++++ ENTRIES PROVIDED

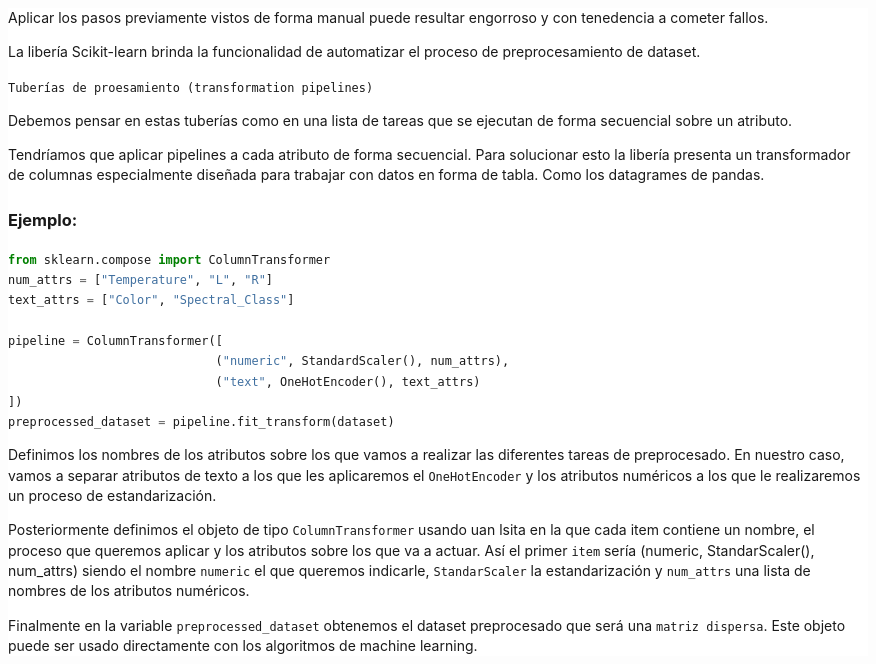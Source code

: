  Aplicar los pasos previamente vistos de forma manual puede resultar engorroso y con tenedencia a cometer fallos.

 La libería Scikit-learn brinda la funcionalidad de automatizar el proceso de preprocesamiento de dataset. 

 `Tuberías de proesamiento (transformation pipelines)`

 Debemos pensar en estas tuberías como en una lista de tareas que se ejecutan de forma secuencial sobre un atributo. 

 Tendríamos que aplicar pipelines a cada atributo de forma secuencial. Para solucionar esto la libería presenta un transformador de columnas especialmente diseñada para trabajar con datos en forma de tabla. Como los datagrames de pandas.

 ### Ejemplo:

 ```python
 from sklearn.compose import ColumnTransformer
num_attrs = ["Temperature", "L", "R"]
text_attrs = ["Color", "Spectral_Class"]

pipeline = ColumnTransformer([
                              ("numeric", StandardScaler(), num_attrs),
                              ("text", OneHotEncoder(), text_attrs)
])
preprocessed_dataset = pipeline.fit_transform(dataset)
 ```
Definimos los nombres de los atributos sobre los que vamos a realizar las diferentes tareas de preprocesado. En nuestro caso, vamos a separar atributos de texto a los que les aplicaremos el `OneHotEncoder` y los atributos numéricos a los que le realizaremos un proceso de estandarización. 

Posteriormente definimos el objeto de tipo `ColumnTransformer` usando uan lsita en la que cada item contiene un nombre, el proceso que queremos aplicar y los atributos sobre los que va a actuar.
Así el primer `item` sería (numeric, StandarScaler(), num_attrs) siendo el nombre `numeric` el que queremos indicarle, `StandarScaler` la estandarización y `num_attrs` una lista de nombres de los atributos numéricos.

Finalmente en la variable `preprocessed_dataset` obtenemos el dataset preprocesado que será una `matriz dispersa`. Este objeto puede ser usado directamente con los algoritmos de machine learning.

++++++++

» TASK DIRECTIONS: Go through the lines above and write each one out verbatim, skipping the pictures.

» TASK ANSWER:
Source code

:  Aplicar los pasos previamente vistos de forma manual puede resultar engorroso y con tenedencia a cometer fallos.

 La libería Scikit-learn brinda la funcionalidad de automatizar el proceso de preprocesamiento de dataset. 

 `Tuberías de proesamiento (transformation pipelines)`

 Debemos pensar en estas tuberías como en una lista de tareas que se ejecutan de forma secuencial sobre un atributo. 

 Tendríamos que aplicar pipelines a cada atributo de forma secuencial. Para solucionar esto la libería presenta un transformador de columnas especialmente diseñada para trabajar con datos en forma de tabla. Como los datagrames de pandas.

 ### Ejemplo:

 ```python
 from sklearn.compose import ColumnTransformer
num_attrs = ["Temperature", "L", "R"]
text_attrs = ["Color", "Spectral_Class"]

pipeline = ColumnTransformer([
                              ("numeric", StandardScaler(), num_attrs),
                              ("text", OneHotEncoder(), text_attrs)
])
preprocessed_dataset = pipeline.fit_transform(dataset)
 ```
Definimos los nombres de los atributos sobre los que vamos a realizar las diferentes tareas de preprocesado. En nuestro caso, vamos a separar atributos de texto a los que les aplicaremos el `OneHotEncoder` y los atributos numéricos a los que le realizaremos un proceso de estandarización. 

Posteriormente definimos el objeto de tipo `ColumnTransformer` usando uan lsita en la que cada item contiene un nombre, el proceso que queremos aplicar y los atributos sobre los que va a actuar.
Así el primer `item` sería (numeric, StandarScaler(), num_attrs) siendo el nombre `numeric` el que queremos indicarle, `StandarScaler` la estandarización y `num_attrs` una lista de nombres de los atributos numéricos.

Finalmente en la variable `preprocessed_dataset` obtenemos el dataset preprocesado que será una `matriz dispersa`. Este objeto puede ser usado directamente con los algoritmos de machine learning.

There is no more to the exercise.